2018 racing primer for NASCAR fans Chili Bowl Rolex 24 The clash

NASCAR


Some NASCAR drivers won’t have to wait until the opening NASCAR race weekend in February to compete in events with a major spotlight.

The Chili Bowl midget nationals and the Rolex 24 sports-car race are two of the biggest, most well-known races of the January calendar. For those who are keeping to more traditional NASCAR stock cars, the preseason Clash is on the horizon in early February.

Who will be among the drivers in these events? Here’s a primer for NASCAR fans:

Chili Bowl | Tulsa, Oklahoma

The Chili Bowl midget nationals at the Tulsa Expo Center began Tuesday with qualifying nights that run through Friday. The main event is Saturday on the indoor dirt track.

The NASCAR Cup drivers competing are Kyle Larson, Kasey Kahne and Ricky Stenhouse Jr. while NASCAR Xfinity Series drivers Christopher Bell (the defending Chili Bowl champion), Justin Allgaier, J.J. Yeley and Chase Briscoe are racing.

Some drivers with recent NASCAR ties include Rico Abreu, Chris Windom, Chad Boat, Brad Sweet and Tanner Berryhill. Alex Bowman, the replacement for Dale Earnhardt Jr. at Hendrick Motorsports, isn’t racing, but he’s there as a car owner. Tony Stewart? He handles track preparation.

Rolex 24 | Daytona, Florida

The Rolex 24 sports-car race Jan. 27-28 at Daytona International Speedway will have one NASCAR Cup driver in the field — AJ Allmendinger is back in the race after a one-year absence. He is driving an Acura GT3 for Michael Shank Racing.

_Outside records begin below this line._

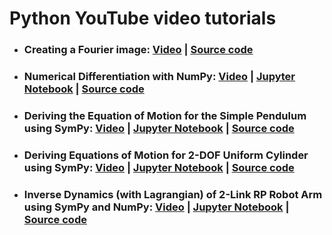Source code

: # Python YouTube video tutorials

* ### Creating a Fourier image: [Video](https://youtu.be/gJ2m0dd7QpU) | [Source code](/fourier_image.py)
* ### Numerical Differentiation with NumPy: [Video](https://youtu.be/sYGV_IznA-k) | [Jupyter Notebook](/numerical_differentiation.ipynb) | [Source code](/numerical_differentiation.py)
* ### Deriving the Equation of Motion for the Simple Pendulum using SymPy: [Video](https://youtu.be/IXwjfigYpgg) | [Jupyter Notebook](/simple_pendulum.ipynb) | [Source code](/simple_pendulum.py)
* ### Deriving Equations of Motion for 2-DOF Uniform Cylinder using SymPy: [Video](https://youtu.be/MpxTwU1NsIw) | [Jupyter Notebook](/2dof_cylinder.ipynb) | [Source code](/2dof_cylinder.py)
* ### Inverse Dynamics (with Lagrangian) of 2-Link RP Robot Arm using SymPy and NumPy: [Video](https://youtu.be/I00-FrI3L6I) | [Jupyter Notebook](/2-link_RP_planar.ipynb) | [Source code](/2-link_RP_planar.py)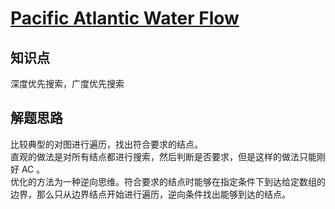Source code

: # [Pacific Atlantic Water Flow](https://leetcode.com/problems/pacific-atlantic-water-flow/)

## 知识点

深度优先搜索，广度优先搜索

## 解题思路

比较典型的对图进行遍历，找出符合要求的结点。  
直观的做法是对所有结点都进行搜索，然后判断是否要求，但是这样的做法只能刚好 AC 。  
优化的方法为一种逆向思维。符合要求的结点时能够在指定条件下到达给定数组的边界，那么只从边界结点开始进行遍历，逆向条件找出能够到达的结点。
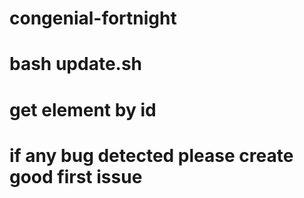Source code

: # congenial-fortnight
# bash update.sh
# get element by id
# if any bug detected please create good first issue
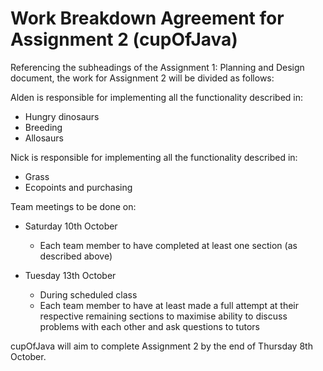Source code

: # Work Breakdown Agreement for Assignment 2 (cupOfJava)

Referencing the subheadings of the Assignment 1: Planning and Design document, the work for Assignment 2 will be divided as follows:

Alden is responsible for implementing all the functionality described in:
- Hungry dinosaurs
- Breeding
- Allosaurs

Nick is responsible for implementing all the functionality described in:
- Grass
- Ecopoints and purchasing

Team meetings to be done on:

- Saturday 10th October
  - Each team member to have completed at least one section (as described above)

- Tuesday 13th October
  -   During scheduled class
  -   Each team member to have at least made a full attempt at their respective remaining sections to maximise ability to discuss problems with each other and ask questions to tutors

cupOfJava will aim to complete Assignment 2 by the end of Thursday 8th October.
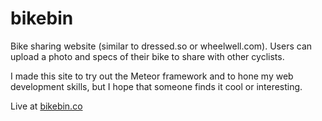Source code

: # bikebin
Bike sharing website (similar to dressed.so or wheelwell.com).  Users can upload a photo and specs of their bike to share with other cyclists.  

I made this site to try out the Meteor framework and to hone my web development skills, but I hope that someone finds it cool or interesting.  

Live at [bikebin.co](http://bikebin.co)
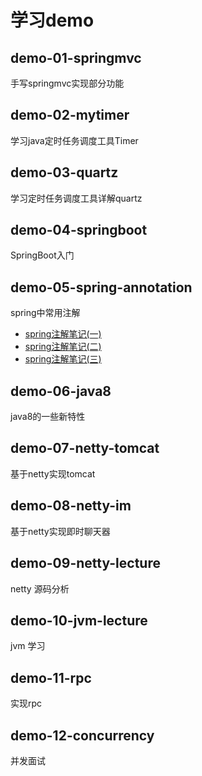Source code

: # 学习demo
## demo-01-springmvc
手写springmvc实现部分功能
## demo-02-mytimer
学习java定时任务调度工具Timer
## demo-03-quartz
学习定时任务调度工具详解quartz
## demo-04-springboot
SpringBoot入门
## demo-05-spring-annotation
spring中常用注解
- [spring注解笔记(一)](/demo-05-spring-annotation/notes01.md)
- [spring注解笔记(二)](/demo-05-spring-annotation/notes02.md)
- [spring注解笔记(三)](/demo-05-spring-annotation/notes03.md)
## demo-06-java8
java8的一些新特性
## demo-07-netty-tomcat
基于netty实现tomcat
## demo-08-netty-im
基于netty实现即时聊天器
## demo-09-netty-lecture
netty 源码分析
## demo-10-jvm-lecture
jvm 学习
## demo-11-rpc
实现rpc
## demo-12-concurrency
并发面试

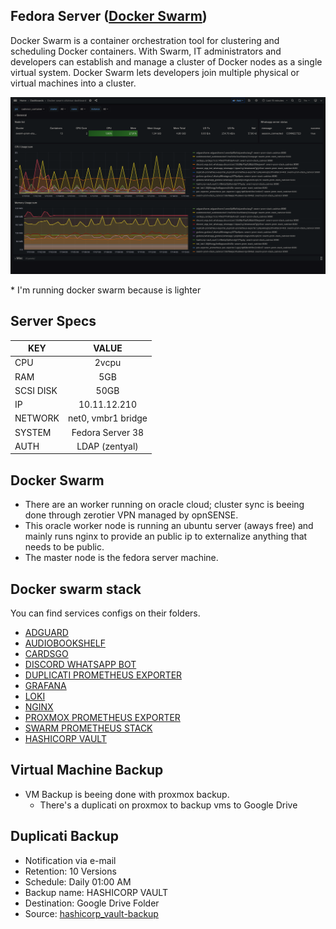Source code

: ## Fedora Server ([Docker Swarm](https://docs.docker.com/engine/swarm/))
Docker Swarm is a container orchestration tool for clustering and scheduling Docker containers. With Swarm, IT administrators and developers can establish and manage a cluster of Docker nodes as a single virtual system. Docker Swarm lets developers join multiple physical or virtual machines into a cluster.

[![grafana](../../static/images/swarm-monitoring.png)]()

\* I'm running docker swarm because is lighter

## Server Specs
| KEY | VALUE |
|--------|:-----------:|
| CPU | 2vcpu |
| RAM | 5GB |
| SCSI DISK | 50GB |
| IP | 10.11.12.210 |
| NETWORK | net0, vmbr1 bridge |
| SYSTEM | Fedora Server 38 |
| AUTH | LDAP (zentyal) |

## Docker Swarm
- There are an worker running on oracle cloud; cluster sync is beeing done through zerotier VPN managed by opnSENSE.
- This oracle worker node is running an ubuntu server (aways free) and mainly runs nginx to provide an public ip to externalize anything that needs to be public.
- The master node is the fedora server machine.

## Docker swarm stack
You can find services configs on their folders.
- [ADGUARD](swarm/adguard/)
- [AUDIOBOOKSHELF](swarm/audiobookshelf/)
- [CARDSGO](swarm/cardsgo/)
- [DISCORD WHATSAPP BOT](swarm/discord_whatsapp/)
- [DUPLICATI PROMETHEUS EXPORTER](swarm/duplicati-prom-exporter/)
- [GRAFANA](swarm/grafana/)
- [LOKI](swarm/loki/)
- [NGINX](swarm/nginx/)
- [PROXMOX PROMETHEUS EXPORTER](swarm/pve-exporter/)
- [SWARM PROMETHEUS STACK](swarm/swarm-prom-stack/)
- [HASHICORP VAULT](swarm/vault/)

## Virtual Machine Backup
- VM Backup is beeing done with proxmox backup.
  - There's a duplicati on proxmox to backup vms to Google Drive
## Duplicati Backup
- Notification via e-mail
- Retention: 10 Versions
- Schedule: Daily 01:00 AM
- Backup name: HASHICORP VAULT
- Destination: Google Drive Folder
- Source: [hashicorp_vault-backup](https://github.com/AleixoLucas42/hashicorp_vault-backup)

Also driving an Acura for Michael Shank Racing will be Justin Marks, who won an Xfinity race in 2016 at Mid-Ohio. Xfinity Series driver Austin Cindric is driving a prototype for JDC-Miller Motorsports.

Scott Pruett, who competed in NASCAR Cup in 2000 and select events from 2001 to 2008, will drive a Lexus GT3 in what will be the final race of his career.

Clash | Daytona, Florida

NASCAR Cup drivers are eligible for the 75-lap exhibition Clash at Daytona if they won a pole in 2017, have been a past Daytona 500 pole-sitter or made the 2017 playoffs.

That means 20 drivers are eligible: Fourteen thanks to poles (Ryan Blaney, Kurt Busch, Kyle Busch, Earnhardt Jr., Chase Elliott, Denny Hamlin, Kevin Harvick, Erik Jones, Matt Kenseth, Brad Keselowski, Larson, Joey Logano, Stenhouse and Martin Truex Jr.), three past Daytona 500 pole-sitters (Austin Dillon, Jimmie Johnson and Danica Patrick) and three drivers who were in the playoffs: Kahne, Jamie McMurray and Ryan Newman).

Earnhardt and Kenseth don’t have rides, so that leaves 18 drivers in the field. And if Patrick doesn’t run it, then it will be 17 drivers in the Feb. 11 race.